I’m printing a very large plate of a linear illustration. The poster size is 18×24 and the plate is almost that size. I’m using my SP-20. The problem I’m having is, right in the middle of the form, I’m not getting solid ink coverage. It’s almost exactly in the center. My rollers are only 4 years old, although I suppose it’s possible they have shrunk a little. To get the middle to ink properly, I’ve had to really lower the rollers. The problem with that is then the ink coverage is so heavy on all 4 sides that it looks like crap and is slurring off and building up on the edges. Not good. I’m not sure what to do. The illustration is all connected lines, so I can’t pull out a piece and print in a second pass.
To make matters more fun, I’m running a 3-color split fountain. I was thinking of running the colors separately. Would they blend properly? The issue would still remain with the very center of the poster, as the middle color is very heavy on the leading and end of the sheet, but too light in the very middle. I just don’t know how to compensate for this. It doesn’t seem as if makeready on the packing would solve it as impression is fine.
I should also add that I can’t just pull up the plate and add some paper behind that section. It’s mounted on a wood board. If I pull it up, tons of little pieces of the wood come with it and that’d be it for the plate.
Help!
I exclusively use mineral spirits for wash up. Maybe that’s bad?
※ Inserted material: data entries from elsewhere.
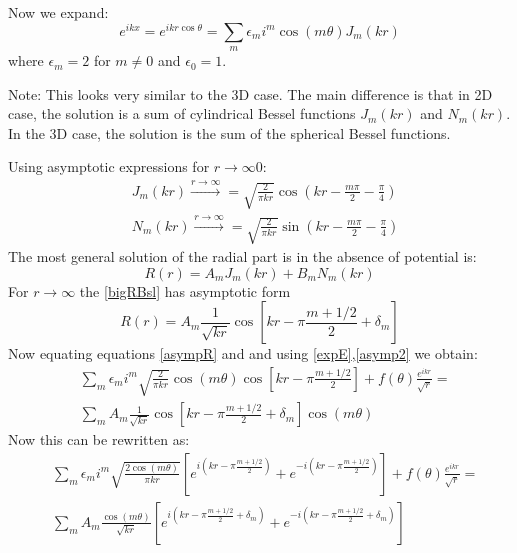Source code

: Now we expand:
\begin{equation}\label{expE}
e^{ikx} = e^{ikr\cos\theta} = \sum_m{\epsilon_m i^m \cos(m\theta)J_m(kr)}
\end{equation}
where $\epsilon_m = 2 $ for $ m \neq 0 $ and $ \epsilon_0 = 1 $.

Note: This looks very similar to the 3D case. The main difference is that in 2D case, the solution is a sum of cylindrical Bessel functions $ J_m(kr) $ and $ N_m(kr) $.
In the 3D case, the solution is the sum of the spherical Bessel functions.

Using asymptotic expressions for $ r \rightarrow \infty 0$:
\begin{equation}\label{}
\begin{split}
& J_m(kr) \xrightarrow{r \rightarrow \infty}  = \sqrt{\frac{2}{\pi k r}}\cos\left(kr - \frac{m\pi}{2} - \frac{\pi}{4}\right) \\[.7em]
& N_m(kr) \xrightarrow{r \rightarrow \infty}  = \sqrt{\frac{2}{\pi k r}}\sin\left(kr - \frac{m\pi}{2} - \frac{\pi}{4}\right)
\end{split}
\end{equation}
The most general solution of the radial part is in the absence of potential is:
\begin{equation}\label{bigRBsl}
R(r) = A_mJ_m(kr) + B_mN_m(kr) 
\end{equation}
For $ r \rightarrow\infty $ the \eqref{bigRBsl} has asymptotic form
\begin{equation}\label{asympR}
R(r) = A_m\frac{1}{\sqrt{kr}}\cos\left[kr-\pi\frac{m + 1/2}{2} + \delta_m\right]
\end{equation}
Now equating equations \eqref{asympR} and and using \eqref{expE},\eqref{asymp2} we obtain:
\begin{equation}\label{asymR2}
\begin{split}
& \sum_m{\epsilon_m i^m\sqrt{\frac{2}{\pi kr}}\cos(m\theta)\cos\left[kr-\pi\frac{m + 1/2}{2}\right]} + f(\theta)\frac{e^{ikr}}{\sqrt{r}} = \\[.7em]
& \sum_m{A_m\frac{1}{\sqrt{kr}}\cos\left[kr-\pi\frac{m + 1/2}{2} + \delta_m\right]\cos(m\theta)}
\end{split}
\end{equation}
Now this can be rewritten as:
\begin{equation}\label{asyR3}
\begin{split}
& \sum_m{\epsilon_m i^m \sqrt{\frac{2\cos(m\theta)}{\pi kr}}\left[e^{i\left(kr-\pi\frac{m + 1/2}{2}\right)} + e^{-i\left(kr-\pi\frac{m + 1/2}{2}\right)}\right]}
+ f(\theta)\frac{e^{ikr}}{\sqrt{r}} = \\[.7em]
& \sum_m{A_m\frac{\cos(m\theta)}{\sqrt{kr}}\left[e^{i\left(kr-\pi\frac{m + 1/2}{2} + \delta_m\right)} + e^{-i\left(kr-\pi\frac{m + 1/2}{2} + \delta_m\right)}\right]}
\end{split}
\end{equation}
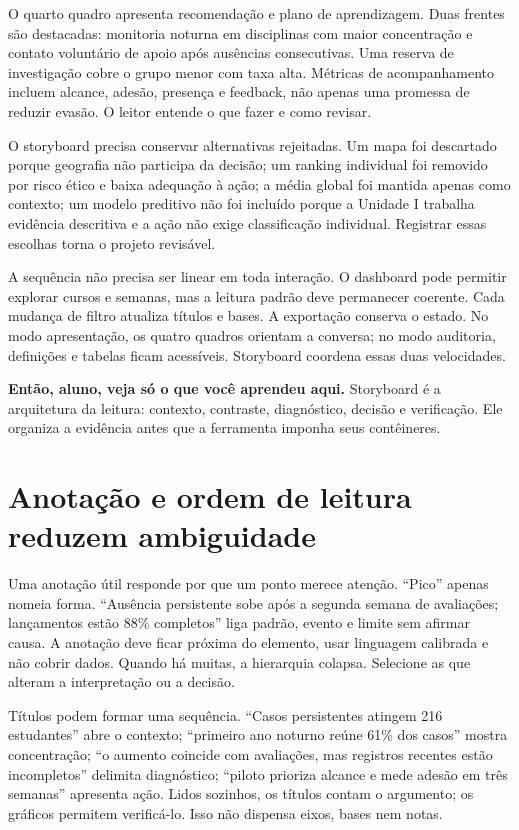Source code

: O quarto quadro apresenta recomendação e plano de aprendizagem. Duas frentes são destacadas: monitoria noturna em disciplinas com maior concentração e contato voluntário de apoio após ausências consecutivas. Uma reserva de investigação cobre o grupo menor com taxa alta. Métricas de acompanhamento incluem alcance, adesão, presença e feedback, não apenas uma promessa de reduzir evasão. O leitor entende o que fazer e como revisar.

O storyboard precisa conservar alternativas rejeitadas. Um mapa foi descartado porque geografia não participa da decisão; um ranking individual foi removido por risco ético e baixa adequação à ação; a média global foi mantida apenas como contexto; um modelo preditivo não foi incluído porque a Unidade I trabalha evidência descritiva e a ação não exige classificação individual. Registrar essas escolhas torna o projeto revisável.

A sequência não precisa ser linear em toda interação. O dashboard pode permitir explorar cursos e semanas, mas a leitura padrão deve permanecer coerente. Cada mudança de filtro atualiza títulos e bases. A exportação conserva o estado. No modo apresentação, os quatro quadros orientam a conversa; no modo auditoria, definições e tabelas ficam acessíveis. Storyboard coordena essas duas velocidades.

\begin{SummaryBox}
\textbf{Então, aluno, veja só o que você aprendeu aqui.} Storyboard é a arquitetura da leitura: contexto, contraste, diagnóstico, decisão e verificação. Ele organiza a evidência antes que a ferramenta imponha seus contêineres.
\end{SummaryBox}

\section{Anotação e ordem de leitura reduzem ambiguidade}

Uma anotação útil responde por que um ponto merece atenção. ``Pico'' apenas nomeia forma. ``Ausência persistente sobe após a segunda semana de avaliações; lançamentos estão 88\% completos'' liga padrão, evento e limite sem afirmar causa. A anotação deve ficar próxima do elemento, usar linguagem calibrada e não cobrir dados. Quando há muitas, a hierarquia colapsa. Selecione as que alteram a interpretação ou a decisão.

Títulos podem formar uma sequência. ``Casos persistentes atingem 216 estudantes'' abre o contexto; ``primeiro ano noturno reúne 61\% dos casos'' mostra concentração; ``o aumento coincide com avaliações, mas registros recentes estão incompletos'' delimita diagnóstico; ``piloto prioriza alcance e mede adesão em três semanas'' apresenta ação. Lidos sozinhos, os títulos contam o argumento; os gráficos permitem verificá-lo. Isso não dispensa eixos, bases nem notas.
The plates are commercially produced but the board is a large fine chipboard panel from Home Depot. I continually struggle with these large plates as I have to shim them to type high with a lot of chipboard and other papers. I’d love to find a source of nearly type high wood that I can mount plates on. I can’t afford a boxcar base of that size, although that would probably solve a lot of my problems.
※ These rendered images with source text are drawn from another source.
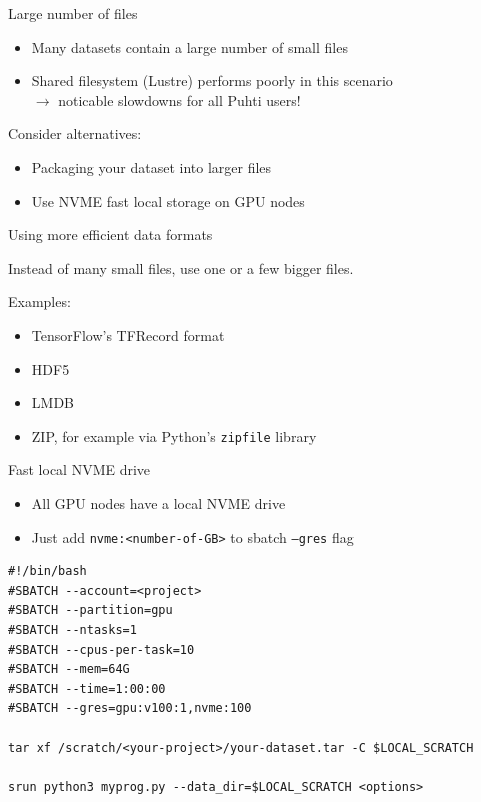 \documentclass[aspectratio=1610,14pt]{beamer}
\newcommand{\vitem}{\vfill\item}
\begin{document}
\begin{frame}{Large number of files}
  \begin{itemize}
  \vitem Many datasets contain a large number of small files
  \vitem Shared filesystem (Lustre) performs poorly in this scenario \\
    $\rightarrow$ noticable slowdowns for all Puhti users!
  \end{itemize}

  \vfill
  Consider alternatives:

  \begin{itemize}
  \vitem Packaging your dataset into larger files                     
  \vitem Use NVME fast local storage on GPU nodes
  \end{itemize}
\end{frame}

\begin{frame}{Using more efficient data formats}

  Instead of many small files, use one or a few bigger files.

  \vfill
  
  Examples:

  \begin{itemize}
  \vitem TensorFlow's TFRecord format
  \vitem HDF5
  \vitem LMDB
  \vitem ZIP, for example via Python's {\tt zipfile} library
  \end{itemize}

  \vfill
\end{frame}

\begin{frame}[fragile]{Fast local NVME drive}

  \begin{itemize}
  \item All GPU nodes have a local NVME drive
  \item Just add {\tt nvme:<number-of-GB>} to sbatch {\tt --gres} flag
  \end{itemize}

\begin{verbatim}
#!/bin/bash
#SBATCH --account=<project>
#SBATCH --partition=gpu
#SBATCH --ntasks=1
#SBATCH --cpus-per-task=10
#SBATCH --mem=64G
#SBATCH --time=1:00:00
#SBATCH --gres=gpu:v100:1,nvme:100

tar xf /scratch/<your-project>/your-dataset.tar -C $LOCAL_SCRATCH

srun python3 myprog.py --data_dir=$LOCAL_SCRATCH <options>
\end{verbatim}

\end{frame}
\end{document}
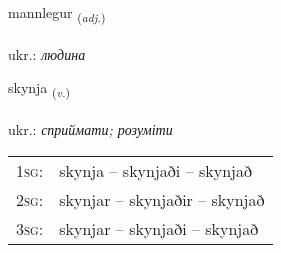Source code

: \documentclass[frontgrid, backgrid]{flacards}\usepackage[]{graphicx}\usepackage[]{xcolor}
\begin{document}
\renewcommand{\flhead}{\vskip5pt \fboxsep=0pt {\small\bfseries\footnotesize Lýsingarorð | прикметник}}
\renewcommand{\fcfoot}{\vskip5pt \fboxsep=0pt \hspace{2pt}{\small\bfseries\footnotesize 2K}}

\renewcommand{\blhead}{\vskip5pt {\small\bfseries\footnotesize Lýsingarorð | прикметник }}
\renewcommand{\bcfoot}{\vskip5pt \hspace{2pt}{\small\bfseries\footnotesize 2K}}


{mannlegur \small{\textsubscript{(\textit{adj.})}} \\[1ex] %
\textphonetic{[manlɛɣʏr]} \\
ukr.: \emph{людина} \\  [2ex]
\renewcommand*{\arraystretch}{0.8}
}

\renewcommand{\flhead}{\vskip5pt \fboxsep=0pt {\small\bfseries\footnotesize Sagnorð | дієслово}}
\renewcommand{\fcfoot}{\vskip5pt \fboxsep=0pt \hspace{2pt}{\small\bfseries\footnotesize 2K}}

\renewcommand{\blhead}{\vskip5pt {\small\bfseries\footnotesize Sagnorð | дієслово }}
\renewcommand{\bcfoot}{\vskip5pt \hspace{2pt}{\small\bfseries\footnotesize 2K}}


{skynja \small{\textsubscript{(\textit{v.})}} \\[1ex] %
\textphonetic{[scɪnja]} \\
ukr.: \emph{сприймати; розуміти} \\  [2ex]
\renewcommand*{\arraystretch}{0.8}
\begin{tabular}{p{1cm}l}
\textsc{1sg}: & skynja -- skynjaði -- skynjað \\ 
\textsc{2sg}: & skynjar -- skynjaðir -- skynjað \\ 
\textsc{3sg}: & skynjar -- skynjaði -- skynjað \\ 
\end{tabular}
}
\end{document}
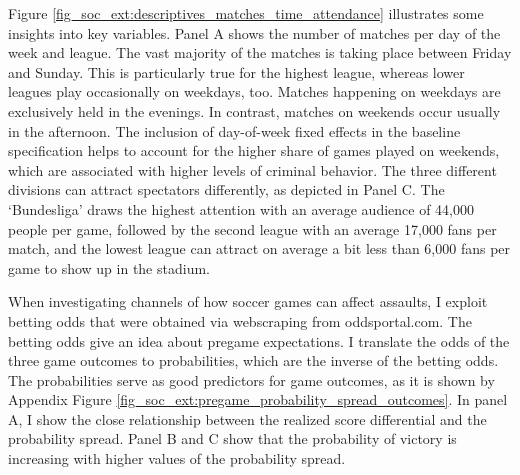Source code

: \documentclass[11pt, a4paper]{article} %
\begin{document}

Figure \ref{fig_soc_ext:descriptives_matches_time_attendance} illustrates some insights into key variables. Panel A shows the number of matches per day of the week and league. The vast majority of the matches is taking place between Friday and Sunday. This is particularly true for the highest league, whereas lower leagues play occasionally on weekdays, too. Matches happening on weekdays are exclusively held in the evenings. In contrast, matches on weekends occur usually in the afternoon. The inclusion of day-of-week fixed effects in the baseline specification helps to account for the higher share of games played on weekends, which are associated with higher levels of criminal behavior. The three different divisions can attract spectators differently, as depicted in Panel C. The `Bundesliga' draws the highest attention with an average audience of 44,000 people per game, followed by the second league with an average 17,000 fans per match, and the lowest league can attract on average a bit less than 6,000 fans per game to show up in the stadium.

When investigating channels of how soccer games can affect assaults, I exploit betting odds that were obtained via webscraping from oddsportal.com. The betting odds give an idea about pregame expectations. I translate the odds of the three game outcomes to probabilities, which are the inverse of the betting odds. The probabilities serve as good predictors for game outcomes, as it is shown by Appendix Figure \ref{fig_soc_ext:pregame_probability_spread_outcomes}. In panel A, I show the close relationship between the realized score differential and the probability spread. Panel B and C show that the probability of victory is increasing with higher values of the probability spread. 
\end{document}
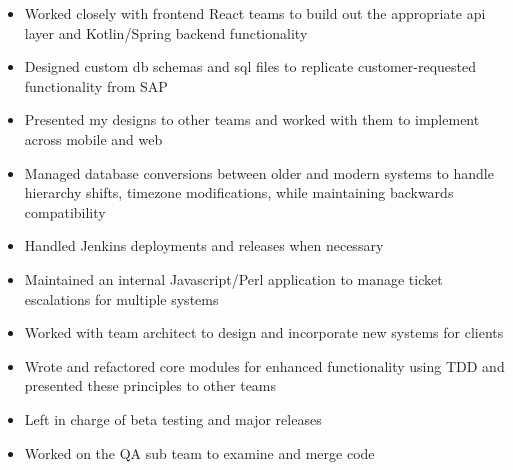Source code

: \documentclass[10pt,a4paper,ragged2e]{altacv}
\begin{document}
\divider

\begin{itemize}
\item Worked closely with frontend React teams to build out the appropriate api layer and Kotlin/Spring backend functionality
\item Designed custom db schemas and sql files to replicate customer-requested functionality from SAP
\item Presented my designs to other teams and worked with them to implement across mobile
and web
\item Managed database conversions between older and modern systems to handle hierarchy shifts,
timezone modifications, while maintaining backwards compatibility 
\item Handled Jenkins deployments and releases when necessary
\end{itemize}

\divider

\begin{itemize}
\item Maintained an internal Javascript/Perl application to manage ticket escalations for multiple systems
\item Worked with team architect to design and incorporate new systems for clients
\item Wrote and refactored core modules for enhanced functionality using TDD and presented these principles to other teams
\item Left in charge of beta testing and major releases
\item Worked on the QA sub team to examine and merge code
\end{itemize}

\divider
\end{document}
As I check the panel flat on the bed, there is a little movement from left to right corner, so that may account for some of the problems as well. I tried to fix it in as tightly as possible with quoins to minimize the movement, but it didn’t solve it all. To get by, I double and triple rolled the form to make sure enough ink was on the plate.
That’s true, Katie. I neglected to ask whether the plate is a commercially produced magnesium or copper plate, or a homemade polymer and wood combination. MFD (medium density fiberboard) has the greatest uniformity, but still has a .0005″ tolerance. Jonathan?
Couldn’t this also be caused by a slightly warped wood base? It’s very difficult to get a large wood base to be planed to a consistent height over its entire area. I would try printing another form (with one ink for the test), something small that you know to be type high (consistently), something you could move around to different positions on the bed. Then see if you are still getting variations in inking. If the rollers are bad, you should see uneven inking in the parts of the form under those bad spots. If you don’t see this, then perhaps the form (plate mounted on wood) is the issue.
Jonathan, you know what the answer is: new rollers. Yours seem to be out of shape. Splitting a fountain job won’t work for critical jobs. Hard to say, why they haven’t lasted. Too much fluorescent light or sunlight, wrong solvent.